Network Limitations & VPN users

JPDyson
Valued Contributor

Network Limitations, being based on the IP address as reported at last recon, have a serious limitation: if your last recon was on-site, and you run Self Service over VPN, you'll still be able to run all policies as though you were on-site. To get around this, we've written a script that looks for the virtual interfaces that our VPN clients create, and if they are absent, call a trigger passed as a variable. This does mean that you need two policies (the one that the user will see in Self Service, which runs the script, and the custom-triggered policy that the script will call).

In our case, we do assume that the policy can only be run via VPN or on-site, since we have no management point in the DMZ.

Self Service Policy
Name: Upgrade to OS X 10.9 Mavericks
Triggered by None, Ongoing
Scope: Some Smart Group
Enable for Self Service
Script: vpnPreCheck.sh, with variable 4 set to mavericksupgrade
No reboots, no reckons, etc - just call the script

Script: vpnPreCheck.sh

#!/bin/bash

# vpnPreCheck.sh - Checks to see if a client seems to be on the VPN
# Built to exit 1 if VPN is detected, or call the specified trigger: $4

# Checking ifconfig output for the known virtual interfaces
pulseConnected=`ifconfig | grep utun`
ncConnected=`ifconfig | grep jnc`

if [ "$pulseConnected" ] || [ "$ncConnected" ]; then
    # A virtual interface is detected; we're on VPN
    /Library/Application Support/JAMF/bin/jamfHelper.app/Contents/MacOS/jamfHelper -windowType hud -windowPosition ur -icon "/System/Library/CoreServices/Problem Reporter.app/Contents/Resources/ProblemReporter.icns" -heading 'VPN Connection Detected' -description 'This policy may not be run from the VPN. Please try again when you are on-site.' > /dev/null 2>&1 &
    exit 1
else
    # We're on-site; proceed to call the passed trigger
    echo "No Remote Access detected."
    jamf policy -trigger $4
    exit 0
fi

Manually-triggered Policy
Name: Triggered Mavericks Upgrade (naming things is hard)
Triggered by Other: mavericksupgrade, Ongoing
Scope: All (since we expect this to only ever be manually triggered) Packages: Our Mavericks upgrade package (via createOSXinstallerpkg) and our recon-and-delete launchdaemon
Reboot: Immediately, to Current, No-bless

So the first policy runs the script, and the script triggers the policy, so that we can be sure that a VPN user can't run the upgrade.
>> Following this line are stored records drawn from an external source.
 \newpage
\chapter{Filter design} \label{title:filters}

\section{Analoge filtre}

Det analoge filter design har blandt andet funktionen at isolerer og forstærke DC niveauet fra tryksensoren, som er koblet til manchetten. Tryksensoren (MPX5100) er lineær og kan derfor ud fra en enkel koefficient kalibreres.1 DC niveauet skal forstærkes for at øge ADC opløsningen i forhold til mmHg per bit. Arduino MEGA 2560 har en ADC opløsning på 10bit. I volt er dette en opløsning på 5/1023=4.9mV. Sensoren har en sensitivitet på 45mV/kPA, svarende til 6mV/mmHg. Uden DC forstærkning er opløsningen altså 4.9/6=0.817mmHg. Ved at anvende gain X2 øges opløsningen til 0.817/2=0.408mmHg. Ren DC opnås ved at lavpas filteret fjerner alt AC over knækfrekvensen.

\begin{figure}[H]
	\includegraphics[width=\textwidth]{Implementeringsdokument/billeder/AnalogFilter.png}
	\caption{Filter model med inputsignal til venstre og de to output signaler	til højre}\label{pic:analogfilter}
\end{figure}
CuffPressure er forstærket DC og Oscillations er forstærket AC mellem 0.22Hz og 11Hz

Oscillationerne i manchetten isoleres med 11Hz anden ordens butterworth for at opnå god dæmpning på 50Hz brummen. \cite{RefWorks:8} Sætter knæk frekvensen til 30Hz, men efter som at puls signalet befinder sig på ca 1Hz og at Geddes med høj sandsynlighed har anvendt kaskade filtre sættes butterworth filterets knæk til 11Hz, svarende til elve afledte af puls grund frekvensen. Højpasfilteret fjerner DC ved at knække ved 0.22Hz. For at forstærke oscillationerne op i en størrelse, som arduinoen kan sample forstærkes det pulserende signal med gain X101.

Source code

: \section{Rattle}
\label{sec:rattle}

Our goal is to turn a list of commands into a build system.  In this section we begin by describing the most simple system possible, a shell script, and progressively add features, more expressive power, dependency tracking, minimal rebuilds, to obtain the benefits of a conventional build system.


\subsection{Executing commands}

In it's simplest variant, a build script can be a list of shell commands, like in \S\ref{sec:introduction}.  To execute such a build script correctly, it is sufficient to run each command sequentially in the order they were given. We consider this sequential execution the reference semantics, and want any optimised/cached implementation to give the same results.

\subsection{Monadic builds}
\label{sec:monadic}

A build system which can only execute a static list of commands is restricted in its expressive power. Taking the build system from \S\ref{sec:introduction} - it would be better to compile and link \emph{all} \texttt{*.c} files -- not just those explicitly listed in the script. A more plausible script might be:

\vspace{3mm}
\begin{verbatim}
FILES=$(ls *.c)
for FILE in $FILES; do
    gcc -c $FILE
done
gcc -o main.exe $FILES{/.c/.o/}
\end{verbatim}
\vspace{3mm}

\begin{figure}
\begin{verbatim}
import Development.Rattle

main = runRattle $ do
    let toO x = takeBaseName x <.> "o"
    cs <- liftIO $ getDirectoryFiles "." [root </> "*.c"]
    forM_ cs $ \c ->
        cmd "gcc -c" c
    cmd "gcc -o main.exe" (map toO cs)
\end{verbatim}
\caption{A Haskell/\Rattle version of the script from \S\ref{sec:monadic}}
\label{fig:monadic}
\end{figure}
HTH, use at your own risk, test extensively, YMMV, etc.

3 REPLIES 3

mm2270
Legendary Contributor III

The Mac's IP should/does update in its JSS record when just checking in, not only at recon time. Couldn't you create and deploy something that would trigger a check in, perhaps with jamf log whenever the /Library/Preferences/SystemConfiguration directory is updated? What I'm getting at is a LaunchDaemon that uses that as a WatchPath and, when it changes, runs a simple script to see if the JSS is available, and if so, do a sudo jamf log to get the updated IP in place.
Alternatively, if using JSS version 9, this kind of trigger is already available in the product. You might be able to deploy it as an offline policy.
The updated IP should land the Mac into a different Network Segment, and therefore (possibly) avoid this issue?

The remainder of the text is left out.